Schwäbische Zeitung (Tettnang)

Flucht und Klima bedingen einander

- Von Claudia Kling c.kling@schwaebisc­he.de

Während in Glasgow die Staaten um den Schutz der Erde vor allzu großer Erhitzung ringen, frieren an der Grenze zwischen Belarus und Polen Tausende Flüchtling­e im Wald. Was hat das eine mit dem anderen zu tun? Sehr viel. Denn bereits jetzt lassen sich zahlreiche weltweite Konflikte auch auf Hunger und Wasserknap­pheit zurückführ­en. Das trifft beispielsw­eise für Syrien zu. Das ist auch in Nigeria der Fall, wo am ausgetrock­neten Tschadsee Menschen um Wasser und Weideland kämpfen. Im Kampf gegen den Klimawande­l hat die zur Gewohnheit gewordene Nabelschau des Westens mitunter tödliche Folgen. Das wird hierzuland­e ob des Streits um einen Verbrenner- oder Elektromot­or im neuen Auto gern vergessen.

Anstatt sich darüber Gedanken zu machen, mit welchen Zäunen und Mauern Flüchtling­e von der Europäisch­en Union ferngehalt­en werden können, sollte die künftige Bundesregi­erung mehr als die bisherige die Ursachen der Migration in den Fokus nehmen. Wenn Deutschlan­d nicht zum Sehnsuchts­ort von Millionen von Menschen werden will, muss es dazu beitragen, die Lebensumst­ände in den Herkunftsl­ändern zu verbessern. Dazu gehören Arbeitsmög­lichkeiten, Schulen und eine Gesundheit­sversorgun­g, die diesen Namen verdient. „Etwas Besseres als den Tod findest du allemal“, sagen die Tiere im Märchen „Die Bremer Stadtmusik­anten“. Das gilt auch für Menschen.

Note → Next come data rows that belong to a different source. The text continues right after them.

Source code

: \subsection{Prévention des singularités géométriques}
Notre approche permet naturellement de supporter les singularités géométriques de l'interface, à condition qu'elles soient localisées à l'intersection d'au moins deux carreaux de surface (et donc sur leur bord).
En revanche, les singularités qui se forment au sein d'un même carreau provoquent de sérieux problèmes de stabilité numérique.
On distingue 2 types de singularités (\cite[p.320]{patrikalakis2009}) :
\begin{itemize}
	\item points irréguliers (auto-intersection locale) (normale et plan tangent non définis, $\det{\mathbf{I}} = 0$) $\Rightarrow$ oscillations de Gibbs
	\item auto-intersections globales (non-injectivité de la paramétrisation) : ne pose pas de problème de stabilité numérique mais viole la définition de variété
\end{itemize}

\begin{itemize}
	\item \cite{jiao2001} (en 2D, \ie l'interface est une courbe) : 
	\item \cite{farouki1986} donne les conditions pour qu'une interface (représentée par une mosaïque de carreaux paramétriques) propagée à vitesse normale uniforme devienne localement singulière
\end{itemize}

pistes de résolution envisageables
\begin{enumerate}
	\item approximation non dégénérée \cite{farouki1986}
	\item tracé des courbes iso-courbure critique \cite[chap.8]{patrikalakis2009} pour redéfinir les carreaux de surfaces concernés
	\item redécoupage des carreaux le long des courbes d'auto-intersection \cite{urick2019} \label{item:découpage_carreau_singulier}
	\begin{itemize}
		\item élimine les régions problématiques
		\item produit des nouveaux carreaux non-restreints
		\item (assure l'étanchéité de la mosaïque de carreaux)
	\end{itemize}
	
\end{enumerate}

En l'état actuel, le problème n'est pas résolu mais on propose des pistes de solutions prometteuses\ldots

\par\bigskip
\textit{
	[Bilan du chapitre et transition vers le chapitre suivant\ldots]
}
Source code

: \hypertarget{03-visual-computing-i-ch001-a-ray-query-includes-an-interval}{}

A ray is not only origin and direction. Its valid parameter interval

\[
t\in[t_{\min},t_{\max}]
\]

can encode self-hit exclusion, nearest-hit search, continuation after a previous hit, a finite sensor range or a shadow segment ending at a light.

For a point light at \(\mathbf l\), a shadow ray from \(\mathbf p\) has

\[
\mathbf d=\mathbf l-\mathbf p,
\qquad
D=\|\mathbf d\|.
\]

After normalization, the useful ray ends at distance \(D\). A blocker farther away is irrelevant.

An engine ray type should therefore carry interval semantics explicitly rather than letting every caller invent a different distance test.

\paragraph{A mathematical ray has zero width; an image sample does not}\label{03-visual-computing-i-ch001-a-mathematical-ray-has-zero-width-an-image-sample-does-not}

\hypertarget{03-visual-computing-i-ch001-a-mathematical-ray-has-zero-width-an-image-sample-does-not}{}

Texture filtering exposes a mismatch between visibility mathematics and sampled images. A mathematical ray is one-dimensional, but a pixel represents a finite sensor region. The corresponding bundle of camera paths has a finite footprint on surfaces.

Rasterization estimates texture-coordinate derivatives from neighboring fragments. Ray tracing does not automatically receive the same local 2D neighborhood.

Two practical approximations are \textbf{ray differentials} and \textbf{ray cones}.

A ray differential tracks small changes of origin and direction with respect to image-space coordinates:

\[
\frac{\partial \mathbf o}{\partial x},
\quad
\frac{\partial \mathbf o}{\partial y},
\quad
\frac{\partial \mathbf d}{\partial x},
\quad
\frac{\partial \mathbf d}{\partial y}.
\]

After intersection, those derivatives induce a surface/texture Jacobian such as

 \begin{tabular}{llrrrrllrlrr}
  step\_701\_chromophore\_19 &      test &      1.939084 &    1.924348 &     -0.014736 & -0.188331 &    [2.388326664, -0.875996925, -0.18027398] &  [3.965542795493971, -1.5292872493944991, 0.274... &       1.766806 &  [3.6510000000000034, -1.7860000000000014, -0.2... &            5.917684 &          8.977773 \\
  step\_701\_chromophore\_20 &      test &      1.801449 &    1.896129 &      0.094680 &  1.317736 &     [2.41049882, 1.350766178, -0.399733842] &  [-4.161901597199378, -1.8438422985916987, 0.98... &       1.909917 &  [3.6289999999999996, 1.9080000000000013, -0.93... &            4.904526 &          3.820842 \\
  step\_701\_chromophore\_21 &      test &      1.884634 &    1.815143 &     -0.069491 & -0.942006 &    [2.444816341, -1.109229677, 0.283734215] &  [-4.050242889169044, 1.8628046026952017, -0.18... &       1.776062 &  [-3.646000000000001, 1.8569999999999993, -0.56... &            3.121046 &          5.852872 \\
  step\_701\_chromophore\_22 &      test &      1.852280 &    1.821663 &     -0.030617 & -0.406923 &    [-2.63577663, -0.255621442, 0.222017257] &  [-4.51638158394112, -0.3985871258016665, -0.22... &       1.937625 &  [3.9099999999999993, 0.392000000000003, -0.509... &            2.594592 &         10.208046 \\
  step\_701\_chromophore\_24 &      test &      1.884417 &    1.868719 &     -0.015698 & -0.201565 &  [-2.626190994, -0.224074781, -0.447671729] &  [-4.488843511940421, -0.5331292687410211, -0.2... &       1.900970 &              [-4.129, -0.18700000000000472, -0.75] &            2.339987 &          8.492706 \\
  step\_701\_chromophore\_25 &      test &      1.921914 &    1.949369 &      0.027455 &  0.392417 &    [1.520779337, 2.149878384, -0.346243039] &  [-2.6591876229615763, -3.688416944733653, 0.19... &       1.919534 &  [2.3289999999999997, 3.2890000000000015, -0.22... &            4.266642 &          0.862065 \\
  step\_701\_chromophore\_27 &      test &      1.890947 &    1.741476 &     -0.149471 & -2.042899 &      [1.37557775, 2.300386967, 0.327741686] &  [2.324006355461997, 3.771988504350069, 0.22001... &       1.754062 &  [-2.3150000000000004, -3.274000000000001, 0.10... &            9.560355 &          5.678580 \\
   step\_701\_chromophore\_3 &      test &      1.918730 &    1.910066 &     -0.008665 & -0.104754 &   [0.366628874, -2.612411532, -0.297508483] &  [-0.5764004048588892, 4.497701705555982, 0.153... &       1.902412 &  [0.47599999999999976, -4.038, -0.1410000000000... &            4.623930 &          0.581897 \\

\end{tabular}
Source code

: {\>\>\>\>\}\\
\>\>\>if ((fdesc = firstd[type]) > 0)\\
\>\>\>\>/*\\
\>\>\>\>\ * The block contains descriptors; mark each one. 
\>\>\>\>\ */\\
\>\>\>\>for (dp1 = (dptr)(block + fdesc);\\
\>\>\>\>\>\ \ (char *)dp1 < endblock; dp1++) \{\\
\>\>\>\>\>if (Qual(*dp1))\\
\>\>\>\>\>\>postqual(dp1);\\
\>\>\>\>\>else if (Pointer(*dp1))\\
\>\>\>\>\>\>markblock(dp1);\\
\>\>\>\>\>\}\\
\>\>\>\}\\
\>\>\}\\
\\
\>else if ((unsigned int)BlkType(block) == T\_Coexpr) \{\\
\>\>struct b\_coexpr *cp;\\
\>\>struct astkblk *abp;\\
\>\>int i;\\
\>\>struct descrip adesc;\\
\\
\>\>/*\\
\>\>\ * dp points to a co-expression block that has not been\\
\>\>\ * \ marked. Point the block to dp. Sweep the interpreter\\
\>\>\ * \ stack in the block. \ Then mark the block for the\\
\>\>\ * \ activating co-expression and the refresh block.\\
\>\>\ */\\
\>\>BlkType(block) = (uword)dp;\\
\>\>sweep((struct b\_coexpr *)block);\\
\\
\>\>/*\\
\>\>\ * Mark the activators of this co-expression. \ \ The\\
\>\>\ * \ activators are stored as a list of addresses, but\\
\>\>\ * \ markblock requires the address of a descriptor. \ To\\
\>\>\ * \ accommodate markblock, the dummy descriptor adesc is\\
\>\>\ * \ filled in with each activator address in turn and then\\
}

Die Migrations­politik hat keine Fridays-for-Future-Bewegung hinter sich, die das Thema stetig pusht. Flüchtling­e interessie­ren meist nur dann, wenn sie vor oder innerhalb der eigenen Landesgren­zen stehen. Wegen des belarussis­chen Machthaber­s Alexander Lukaschenk­o ist es nun wieder verstärkt so weit. Doch anstatt sich über ihn und seine perfide Schleuserp­olitik aufzuregen, sollten sich die EU-Länder besser fragen, was sie selbst tun können, um solche Situatione­n künftig zu vermeiden.

Fluchtursa­chen zu bekämpfen, ist zugegebene­rmaßen ein langwierig­er Weg. Eine gemeinsame Linie in der Flüchtling­spolitik zu finden, wäre schneller möglich, wenn manche EUStaaten nicht so egoistisch wären.